Harford Friends appoints leader

Parkton man chosen to head first Quaker school in the county

April 04, 2004|By Amanda Ponko | Amanda Ponko,SUN STAFF

The Harford Friends School board of trustees has appointed Jonathan Huxtable of Parkton as head of the school, which is scheduled to open in September 2005.

Harford Friends School, like the Friends schools of Baltimore; Wilmington, Del.; and Westtown, Pa., will be a nonprofit, private institution dedicated to providing children with an education based on traditional Quaker values, including tolerance, equality, fairness and simplicity.

"The Quaker belief is that every child has a gift to offer," Huxtable said. "Our job is to draw that out. ... Every community deserves access to Quaker education. This will be the only [Quaker school] in the county."

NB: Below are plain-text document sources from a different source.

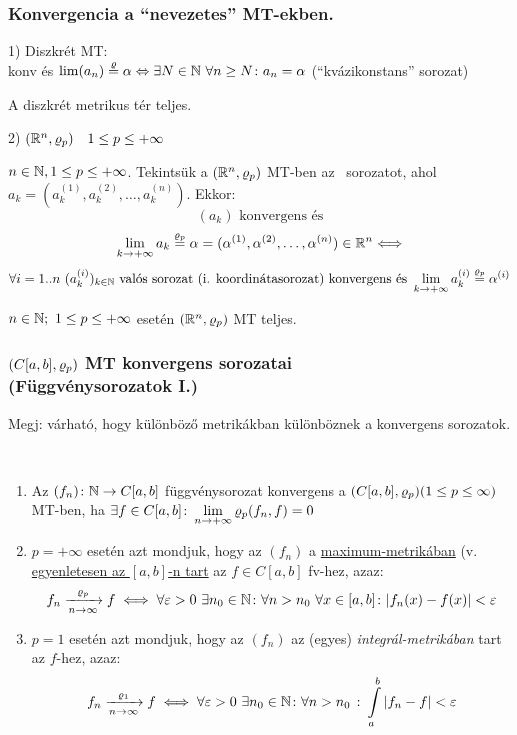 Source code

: \subsubsection{Konvergencia a ``nevezetes'' MT-ekben.}

1) Diszkrét MT: \MT\\
\sorozat konv és $\lim(a_n)\stackrel{\varrho}{=}\alpha \Leftrightarrow \exists
N\in\mathbb{N} \ \forall n\geq N\colon a_n=\alpha $ (``kvázikonstans''
sorozat)


\begin{te}
  A diszkrét metrikus tér teljes.
\end{te}


2) $(\mathbb{R}^n,\varrho_p)\quad 1\leq p\leq+\infty$

\begin{te}
  $n\in\mathbb{N},1\leq p\leq+\infty$. Tekintsük a $(\mathbb{R}^n,\varrho_p)$ MT-ben az
  \ sorozatot, ahol
  $a_k=(a_k^{(1)},a_k^{(2)},\ldots,a_k^{(n)})$. Ekkor:
  \[(a_k) \text{ konvergens és}\]
  \[\displaystyle\lim_{k\to+\infty}a_k\stackrel{\varrho_p}{=}\alpha =
  (\alpha^{(1)},\alpha^{(2)},\ldots,\alpha^{(n)})\in\mathbb{R}^n
  \Longleftrightarrow\]
  \[\forall i=1..n\ (a_k^{(i)})_{k\in\mathbb{N}}
  \text{ valós sorozat (i. koordinátasorozat) konvergens és
  } \lim_{k\to+\infty}a_k^{(i)}\stackrel{\varrho_p}{=}\alpha^{(i)}\]
\end{te}


\begin{te}
  $n\in\mathbb{N};\ 1\leq p\leq +\infty$ esetén $(\mathbb{R}^n,\varrho_p)$ MT teljes.
\end{te}

\subsubsection[Konvergens függvénysorozatok]{$(C[a,b],\varrho_p)$ MT
  konvergens  sorozatai\\ (Függvénysorozatok I.)}
Megj: várható, hogy különböző metrikákban különböznek a konvergens
sorozatok.
\begin{de}\ 
  \begin{enumerate}[\quad(a)]
  \item Az $(f_n)\colon \mathbb{N}\to C[a,b]$ függvénysorozat konvergens a
    $(C[a,b],\varrho_p)\\(1\leq p\leq\infty)$ MT-ben, ha  $\exists f\in
    \displaystyle C[a,b]\colon \lim_{n\to+\infty}\varrho_p(f_n,f)=0$
  \item $p=+\infty$ esetén azt mondjuk, hogy az $(f_n)$ a
    \underline{maximum-metrikában} (v. \underline{egyenletesen az }
    \underline{$[a,b]$-n tart} az $f\in C[a,b]$ fv-hez, azaz:\\
    \[f_n \xrightarrow[n\to\infty]{\varrho_p} f \iff \forall\varepsilon>0\
    \exists n_0\in\mathbb{N}\colon \forall n>n_0\  \forall  x\in[a,b]\colon
    |f_n(x)-f(x)| < \varepsilon\]
  \item $p=1$ esetén azt mondjuk, hogy az $(f_n)$ az (egyes)
    \emph{integrál-metrikában} tart az $f$-hez, azaz:
    \[f_n \xrightarrow[n\to\infty]{\varrho_1} f \iff \forall\varepsilon>0\
    \exists n_0\in\mathbb{N}\colon \forall n>n_0\ \colon \displaystyle\int\limits_a^b
    |f_n-f| < \varepsilon\]

  \end{enumerate} 
\end{de}


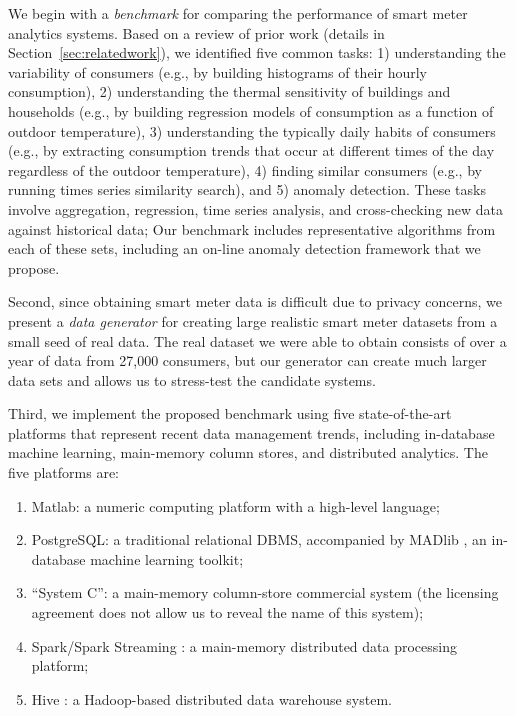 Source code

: \documentclass[prodmode,acmtods]{acmsmall}
\begin{document}
We begin with a \emph{benchmark} for comparing the performance of smart meter analytics systems.  Based on a review of prior work (details in Section~\ref{sec:relatedwork}), we identified five common tasks: 1) understanding the variability of consumers (e.g., by building histograms of their hourly consumption), 2) understanding the thermal sensitivity of buildings and households (e.g., by building regression models of consumption as a function of outdoor temperature), 3) understanding the typically daily habits of consumers (e.g., by extracting consumption trends that occur at different times of the day regardless of the outdoor temperature), 4) finding similar consumers (e.g., by running times series similarity search), and 5) anomaly detection.  These tasks involve aggregation, regression, time series analysis, and cross-checking new data against historical data;   
Our benchmark includes representative algorithms from each of these sets, including an on-line anomaly detection framework that we propose.

Second, since obtaining smart meter data is difficult due to privacy concerns, we present a \emph{data generator} for creating large realistic smart meter datasets from a small seed of real data.   The real dataset we were able to obtain consists of over a year of data from 27,000 consumers, but our generator can create much larger data sets and allows us to stress-test the candidate systems.

Third, we implement the proposed benchmark using five state-of-the-art platforms that represent recent data management trends, including in-database machine learning, main-memory column stores, and distributed analytics.  The five platforms are:

\begin{enumerate}
\item Matlab: a numeric computing platform with a high-level language;
\item PostgreSQL: a traditional relational DBMS, accompanied by MADlib \cite{madlibpaper}, an in-database machine learning toolkit;
\item ``System C'': a main-memory column-store commercial system (the licensing agreement does not allow us to reveal the name of this system);
\item Spark/Spark Streaming \cite{zaharia2010,zdl+12}: a main-memory distributed data processing platform;
\item Hive \cite{hive}: a Hadoop-based distributed data warehouse system.
\end{enumerate}  
\end{document}
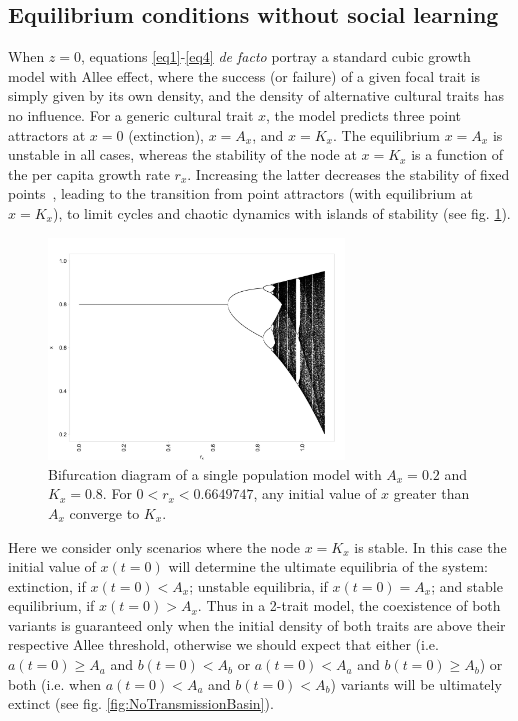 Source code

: \documentclass[preprint,authoryear]{elsarticle}
\begin{document}
\subsection{Equilibrium conditions without social learning}

When $z=0$, equations \ref{eq1}-\ref{eq4} \emph{de facto} portray a standard cubic growth model with Allee effect, where the success (or failure) of a given focal trait is simply given by its own density, and the density of alternative cultural traits has no influence. For a generic cultural trait $x$, the model predicts three point attractors at $x=0$ (extinction), $x=A_x$, and $x=K_x$. The equilibrium $x=A_x$ is unstable in all cases, whereas the stability of the node at $x=K_x$ is a function of the per capita growth rate $r_x$. Increasing the latter decreases the stability of fixed points~\citep{scheuring_1999}, leading to the transition from point attractors (with equilibrium at $x=K_x$), to limit cycles and chaotic dynamics with islands of stability (see fig. \ref{fig:bifurcationDiagram}). %

\begin{figure}[h!]
  \centering
      \includegraphics[width=0.7\textwidth]{./figures/figure1.jpg}
  \caption{Bifurcation diagram of a single population model with $A_x=0.2$ and $K_x=0.8$. For $0<r_x<0.6649747$, any initial value of $x$ greater than $A_x$ converge to $K_x$.}
    \label{fig:bifurcationDiagram}
\end{figure}

Here we consider only scenarios where the node $x=K_x$ is stable. In this case the initial value of $x(t=0)$ will determine the ultimate equilibria of the system: extinction, if $x(t=0)<A_x$; unstable equilibria, if $x(t=0)=A_x$; and stable equilibrium, if $x(t=0)>A_x$. Thus in a 2-trait model, the coexistence of both variants is guaranteed only when the initial density of both traits are above their respective Allee threshold, otherwise we should expect that either (i.e. $a(t=0) \geq A_a$ and $b(t=0)<A_b$ or $a(t=0)<A_a$ and $b(t=0) \geq A_b$) or both (i.e. when $a(t=0)<A_a$ and $b(t=0)<A_b$) variants will be ultimately extinct (see fig. \ref{fig:NoTransmissionBasin}). 
\end{document}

Harford Friends plans to provide education for kindergartners through 12th-graders, but will begin with approximately 30 sixth-grade pupils and will expand one grade per year.

Huxtable grew up in a Quaker home in Boston and attended Haverford College near Philadelphia, where he studied psychology. After graduation, Huxtable accepted an internship at the Wilmington Friends School, which led to a full-time teaching position. After teaching middle school English and social studies for five years, he attended Harvard University, where he received his master's degree in education.

Upon his return to Wilmington Friends School, Huxtable was named middle school dean of pupils, making him the primary disciplinarian and a prime figure in developing pupil government and advisory programs for the school.

"For me, middle-school age is the most fascinating and energetic time," Huxtable said. "[Pupils] are willing to try different things. They have endless energy."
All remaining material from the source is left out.